Class AbstractCARTTrainer<T extends Output<T>>

java.lang.Object
org.tribuo.common.tree.AbstractCARTTrainer<T>
All Implemented Interfaces:
com.oracle.labs.mlrg.olcut.config.Configurable, com.oracle.labs.mlrg.olcut.provenance.Provenancable<TrainerProvenance>, DecisionTreeTrainer<T>, SparseTrainer<T>, Trainer<T>, WeightedExamples
Direct Known Subclasses:
CARTClassificationTrainer, CARTJointRegressionTrainer, CARTRegressionTrainer

public abstract class AbstractCARTTrainer<T extends Output<T>> extends Object implements DecisionTreeTrainer<T>
Base class for Trainer's that use an approximation of the CART algorithm to build a decision tree.

See:

 J. Friedman, T. Hastie, & R. Tibshirani.
 "The Elements of Statistical Learning"
 Springer 2001. PDF
 
  • Field Details

    • MIN_EXAMPLES

      public static final int MIN_EXAMPLES
      Default minimum weight of examples allowed in a leaf node.
      See Also:
    • minChildWeight

      @Config(description="The minimum weight allowed in a child node.") protected float minChildWeight
      Minimum weight of examples allowed in a leaf.
    • maxDepth

      @Config(description="The maximum depth of the tree.") protected int maxDepth
      Maximum tree depth. Integer.MAX_VALUE indicates the depth is unlimited.
    • fractionFeaturesInSplit

      @Config(description="The fraction of features to consider in each split. 1.0f indicates all features are considered.") protected float fractionFeaturesInSplit
      Number of features to sample per split. 1 indicates all features are considered.
    • seed

      @Config(description="The RNG seed to use when sampling features in a split.") protected long seed
    • rng

      protected SplittableRandom rng
    • trainInvocationCounter

      protected int trainInvocationCounter
  • Constructor Details

    • AbstractCARTTrainer

      protected AbstractCARTTrainer(int maxDepth, float minChildWeight, float fractionFeaturesInSplit, long seed)
      After calls to this superconstructor subclasses must call postConfig().
      Parameters:
      maxDepth - The maximum depth of the tree.
      minChildWeight - The minimum child weight allowed.
      fractionFeaturesInSplit - The fraction of features to consider at each split.
      seed - The seed for the feature subsampling RNG.
  • Method Details

    • postConfig

      public void postConfig()
      Specified by:
      postConfig in interface com.oracle.labs.mlrg.olcut.config.Configurable
    • getInvocationCount

      public int getInvocationCount()
      Description copied from interface: Trainer
      The number of times this trainer instance has had it's train method invoked.

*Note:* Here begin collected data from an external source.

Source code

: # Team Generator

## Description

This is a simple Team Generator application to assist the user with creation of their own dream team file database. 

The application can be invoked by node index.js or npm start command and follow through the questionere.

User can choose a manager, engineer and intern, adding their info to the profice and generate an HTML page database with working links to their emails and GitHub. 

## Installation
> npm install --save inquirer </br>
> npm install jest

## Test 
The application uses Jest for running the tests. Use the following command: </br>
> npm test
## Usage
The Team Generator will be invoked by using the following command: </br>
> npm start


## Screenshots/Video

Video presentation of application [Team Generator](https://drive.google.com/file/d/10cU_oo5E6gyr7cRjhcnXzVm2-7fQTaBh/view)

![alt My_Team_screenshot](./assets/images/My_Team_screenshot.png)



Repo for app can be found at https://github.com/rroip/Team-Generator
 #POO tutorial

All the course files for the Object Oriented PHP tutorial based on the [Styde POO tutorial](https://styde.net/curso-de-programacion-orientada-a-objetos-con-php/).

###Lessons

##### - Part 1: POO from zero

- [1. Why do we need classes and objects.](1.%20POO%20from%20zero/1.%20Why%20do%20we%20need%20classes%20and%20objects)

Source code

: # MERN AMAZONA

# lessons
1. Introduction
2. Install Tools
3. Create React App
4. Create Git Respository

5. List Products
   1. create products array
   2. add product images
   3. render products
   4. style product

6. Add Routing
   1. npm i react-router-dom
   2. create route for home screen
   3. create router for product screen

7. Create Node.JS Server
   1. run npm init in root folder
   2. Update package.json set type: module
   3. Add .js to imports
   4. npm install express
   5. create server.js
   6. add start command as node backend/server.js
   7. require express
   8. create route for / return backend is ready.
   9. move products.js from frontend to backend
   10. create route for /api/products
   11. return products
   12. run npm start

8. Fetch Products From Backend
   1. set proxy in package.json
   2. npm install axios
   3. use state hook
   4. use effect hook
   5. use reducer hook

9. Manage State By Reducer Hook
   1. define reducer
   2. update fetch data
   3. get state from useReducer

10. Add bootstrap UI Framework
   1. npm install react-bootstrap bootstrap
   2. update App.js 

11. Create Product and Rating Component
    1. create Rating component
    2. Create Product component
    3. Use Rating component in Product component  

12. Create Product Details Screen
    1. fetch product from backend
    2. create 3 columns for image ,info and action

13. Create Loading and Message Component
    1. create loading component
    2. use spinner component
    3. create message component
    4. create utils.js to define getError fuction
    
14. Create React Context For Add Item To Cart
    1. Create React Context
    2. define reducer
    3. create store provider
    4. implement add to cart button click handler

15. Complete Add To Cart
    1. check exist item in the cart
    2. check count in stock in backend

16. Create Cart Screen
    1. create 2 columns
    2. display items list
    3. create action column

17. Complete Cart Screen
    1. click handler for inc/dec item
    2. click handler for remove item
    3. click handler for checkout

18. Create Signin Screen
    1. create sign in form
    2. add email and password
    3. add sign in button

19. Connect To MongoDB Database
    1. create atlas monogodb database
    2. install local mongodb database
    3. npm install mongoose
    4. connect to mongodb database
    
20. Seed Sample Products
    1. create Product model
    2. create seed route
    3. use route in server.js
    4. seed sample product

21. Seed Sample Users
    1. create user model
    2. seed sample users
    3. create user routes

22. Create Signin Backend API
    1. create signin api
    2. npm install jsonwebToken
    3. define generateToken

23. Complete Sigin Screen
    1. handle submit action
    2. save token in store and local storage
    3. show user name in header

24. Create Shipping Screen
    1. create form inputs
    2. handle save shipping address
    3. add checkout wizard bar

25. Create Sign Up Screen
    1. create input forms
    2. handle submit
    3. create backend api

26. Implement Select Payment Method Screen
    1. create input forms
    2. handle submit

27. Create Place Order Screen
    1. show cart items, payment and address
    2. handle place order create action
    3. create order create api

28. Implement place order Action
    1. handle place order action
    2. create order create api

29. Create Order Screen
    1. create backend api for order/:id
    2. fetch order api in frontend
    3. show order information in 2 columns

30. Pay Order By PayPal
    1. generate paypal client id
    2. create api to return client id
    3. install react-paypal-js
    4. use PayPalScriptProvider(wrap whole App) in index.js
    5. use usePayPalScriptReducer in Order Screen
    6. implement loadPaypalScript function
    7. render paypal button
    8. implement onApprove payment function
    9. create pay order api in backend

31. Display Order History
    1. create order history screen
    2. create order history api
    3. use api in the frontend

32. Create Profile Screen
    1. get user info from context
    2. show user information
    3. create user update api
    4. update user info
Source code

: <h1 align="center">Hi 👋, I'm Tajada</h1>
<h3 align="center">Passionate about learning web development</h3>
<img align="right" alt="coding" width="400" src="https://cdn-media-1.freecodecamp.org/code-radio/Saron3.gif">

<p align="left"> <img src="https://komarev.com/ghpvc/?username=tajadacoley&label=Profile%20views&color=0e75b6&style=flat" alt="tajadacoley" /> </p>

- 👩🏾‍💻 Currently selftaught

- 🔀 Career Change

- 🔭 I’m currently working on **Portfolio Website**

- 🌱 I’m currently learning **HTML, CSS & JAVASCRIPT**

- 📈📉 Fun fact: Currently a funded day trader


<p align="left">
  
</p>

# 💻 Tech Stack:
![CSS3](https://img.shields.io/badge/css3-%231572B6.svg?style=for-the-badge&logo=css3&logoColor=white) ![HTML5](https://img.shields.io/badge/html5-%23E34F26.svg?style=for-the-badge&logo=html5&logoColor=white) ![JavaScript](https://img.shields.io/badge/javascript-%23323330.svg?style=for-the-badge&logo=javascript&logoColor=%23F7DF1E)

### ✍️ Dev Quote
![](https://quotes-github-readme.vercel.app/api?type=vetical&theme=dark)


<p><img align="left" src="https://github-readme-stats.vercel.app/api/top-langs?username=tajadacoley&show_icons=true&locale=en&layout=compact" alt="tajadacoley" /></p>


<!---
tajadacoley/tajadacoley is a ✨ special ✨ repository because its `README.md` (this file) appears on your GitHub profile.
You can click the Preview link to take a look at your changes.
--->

      This is used to determine how many times the trainer's RNG has been accessed to ensure replicability in the random number stream.

      Specified by:
      getInvocationCount in interface Trainer<T extends Output<T>>
      Returns:
      The number of train invocations.
    • getFractionFeaturesInSplit

      Description copied from interface: DecisionTreeTrainer
      Returns the feature subsampling rate.
      Specified by:
      getFractionFeaturesInSplit in interface DecisionTreeTrainer<T extends Output<T>>
      Returns:
      The feature subsampling rate.
    • train

      public TreeModel<T> train(Dataset<T> examples)
      Description copied from interface: SparseTrainer
      Trains a sparse predictive model using the examples in the given data set.
      Specified by:
      train in interface SparseTrainer<T extends Output<T>>
      Specified by:
      train in interface Trainer<T extends Output<T>>
      Parameters:
      examples - The data set containing the examples.
      Returns:
      A sparse predictive model that can be used to generate predictions for new examples.
    • train

      public TreeModel<T> train(Dataset<T> examples, Map<String, com.oracle.labs.mlrg.olcut.provenance.Provenance> runProvenance)
      Description copied from interface: SparseTrainer
      Trains a sparse predictive model using the examples in the given data set.
      Specified by:
      train in interface SparseTrainer<T extends Output<T>>
      Specified by:
      train in interface Trainer<T extends Output<T>>
      Parameters:
      examples - the data set containing the examples.
      runProvenance - Training run specific provenance (e.g., fold number).
      Returns:
      a predictive model that can be used to generate predictions for new examples.
    • mkTrainingNode

      protected abstract AbstractTrainingNode<T> mkTrainingNode(Dataset<T> examples)